I never met him, but I feel like I knew him well. He was active, highly engaging, polite, and friendly on this listserve. He was versatile. 

I find him impressive in his broad interest in Africa, his excellent knowledge of Rwanda/Burundi, and his keen knowledge and travel around francophone Africa. He was convincing in his knowledge of African cinematography - his passion. He was keen on Middle East matters, especially the Israeli-Palestinian conflict. I always looked forward to reading his comments, and I always did. So, I will miss that. How do I get that name out of my head as I screen the commentaries? 

Professor Ken Harrow was simple, humble and thoroughly professional. 

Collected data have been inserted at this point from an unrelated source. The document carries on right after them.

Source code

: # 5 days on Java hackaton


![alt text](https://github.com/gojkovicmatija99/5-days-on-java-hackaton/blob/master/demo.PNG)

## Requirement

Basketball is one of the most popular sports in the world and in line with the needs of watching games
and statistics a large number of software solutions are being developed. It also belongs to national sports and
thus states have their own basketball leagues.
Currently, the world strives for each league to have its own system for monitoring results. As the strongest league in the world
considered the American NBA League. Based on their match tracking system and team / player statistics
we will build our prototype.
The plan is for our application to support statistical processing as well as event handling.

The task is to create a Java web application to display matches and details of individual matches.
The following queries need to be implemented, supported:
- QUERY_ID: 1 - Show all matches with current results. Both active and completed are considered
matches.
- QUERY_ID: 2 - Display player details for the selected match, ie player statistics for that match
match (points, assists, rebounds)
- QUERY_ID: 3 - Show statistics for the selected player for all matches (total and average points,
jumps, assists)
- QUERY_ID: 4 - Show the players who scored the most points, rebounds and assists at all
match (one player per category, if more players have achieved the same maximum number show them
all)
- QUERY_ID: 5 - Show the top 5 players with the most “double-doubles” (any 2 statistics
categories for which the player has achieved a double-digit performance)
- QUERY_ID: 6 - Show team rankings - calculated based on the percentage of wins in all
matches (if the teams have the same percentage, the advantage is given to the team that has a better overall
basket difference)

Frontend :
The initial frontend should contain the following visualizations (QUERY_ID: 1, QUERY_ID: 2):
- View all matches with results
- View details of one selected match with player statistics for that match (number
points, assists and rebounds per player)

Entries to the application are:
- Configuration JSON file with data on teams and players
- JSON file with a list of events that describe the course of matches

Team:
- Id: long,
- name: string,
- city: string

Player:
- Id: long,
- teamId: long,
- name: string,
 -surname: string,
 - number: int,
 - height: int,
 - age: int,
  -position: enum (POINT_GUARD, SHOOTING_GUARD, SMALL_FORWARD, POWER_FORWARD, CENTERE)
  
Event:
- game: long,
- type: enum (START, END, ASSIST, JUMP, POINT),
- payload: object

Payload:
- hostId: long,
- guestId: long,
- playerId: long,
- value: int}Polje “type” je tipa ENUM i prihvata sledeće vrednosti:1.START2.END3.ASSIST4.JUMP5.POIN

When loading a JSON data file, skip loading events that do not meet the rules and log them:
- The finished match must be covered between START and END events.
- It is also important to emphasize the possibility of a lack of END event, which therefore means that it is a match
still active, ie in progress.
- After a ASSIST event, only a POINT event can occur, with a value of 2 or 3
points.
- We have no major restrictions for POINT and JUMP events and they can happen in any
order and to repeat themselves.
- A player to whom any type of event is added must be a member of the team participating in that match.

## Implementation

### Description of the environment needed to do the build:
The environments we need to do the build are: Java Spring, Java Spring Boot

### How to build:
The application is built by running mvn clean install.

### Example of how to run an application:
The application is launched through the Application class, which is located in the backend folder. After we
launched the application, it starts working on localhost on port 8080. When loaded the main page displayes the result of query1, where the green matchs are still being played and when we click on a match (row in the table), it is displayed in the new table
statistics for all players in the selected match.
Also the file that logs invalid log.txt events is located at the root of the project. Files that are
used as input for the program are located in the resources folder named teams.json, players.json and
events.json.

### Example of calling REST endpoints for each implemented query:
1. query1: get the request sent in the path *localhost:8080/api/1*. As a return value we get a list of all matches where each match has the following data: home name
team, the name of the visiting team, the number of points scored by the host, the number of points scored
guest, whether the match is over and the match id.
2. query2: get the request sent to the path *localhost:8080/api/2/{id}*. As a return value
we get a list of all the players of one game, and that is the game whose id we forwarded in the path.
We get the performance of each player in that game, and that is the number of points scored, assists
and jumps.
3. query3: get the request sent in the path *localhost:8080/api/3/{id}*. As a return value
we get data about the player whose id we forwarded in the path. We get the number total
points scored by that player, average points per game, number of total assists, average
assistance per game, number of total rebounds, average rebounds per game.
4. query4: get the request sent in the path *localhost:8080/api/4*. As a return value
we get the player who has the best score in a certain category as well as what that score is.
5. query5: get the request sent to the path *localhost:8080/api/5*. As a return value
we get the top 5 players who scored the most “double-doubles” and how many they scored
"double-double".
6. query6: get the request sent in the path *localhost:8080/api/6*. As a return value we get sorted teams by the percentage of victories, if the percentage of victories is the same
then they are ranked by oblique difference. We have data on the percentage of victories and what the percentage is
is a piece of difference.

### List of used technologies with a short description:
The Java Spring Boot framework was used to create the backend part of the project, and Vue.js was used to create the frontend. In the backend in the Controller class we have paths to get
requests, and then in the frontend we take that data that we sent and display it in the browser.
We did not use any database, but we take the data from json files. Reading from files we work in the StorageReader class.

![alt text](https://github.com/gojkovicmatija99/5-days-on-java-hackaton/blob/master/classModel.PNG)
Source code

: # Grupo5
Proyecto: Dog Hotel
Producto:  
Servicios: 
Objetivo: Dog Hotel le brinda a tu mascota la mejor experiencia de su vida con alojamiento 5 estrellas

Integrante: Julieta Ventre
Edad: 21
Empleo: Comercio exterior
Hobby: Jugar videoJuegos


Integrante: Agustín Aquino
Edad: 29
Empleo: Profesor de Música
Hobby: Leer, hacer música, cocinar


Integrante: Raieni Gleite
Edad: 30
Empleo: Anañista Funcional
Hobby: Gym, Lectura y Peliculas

What a big, what a good man. He would be sorely missed.

Gbolahan Gbadamosi


GG's Handheld Device

On 16 Apr 2024, at 13:21, Toyin Falola <toyin...@austin.utexas.edu> wrote:



The world has lost an influential scholar. He was an accomplished scholar in the fields of African cinema, African Literature, and Postcolonial studies, among other related fields, over the past five decades. After graduating with a B.S. from MIT (Massachusetts Institute of Technology) in 1964, he moved to New York University to complete his graduate studies in English (M. A. in English, 1965) and Comparative Literature (Ph.D. in Comparative Literature, 1970). Even as he worked towards his doctoral degree (thesis: “The Transformation of the Rebel:  A Comparative Study of the Works of Albert Camus, Ignazio Silone, and Arthur Miller”), he began teaching at Michigan State in 1966.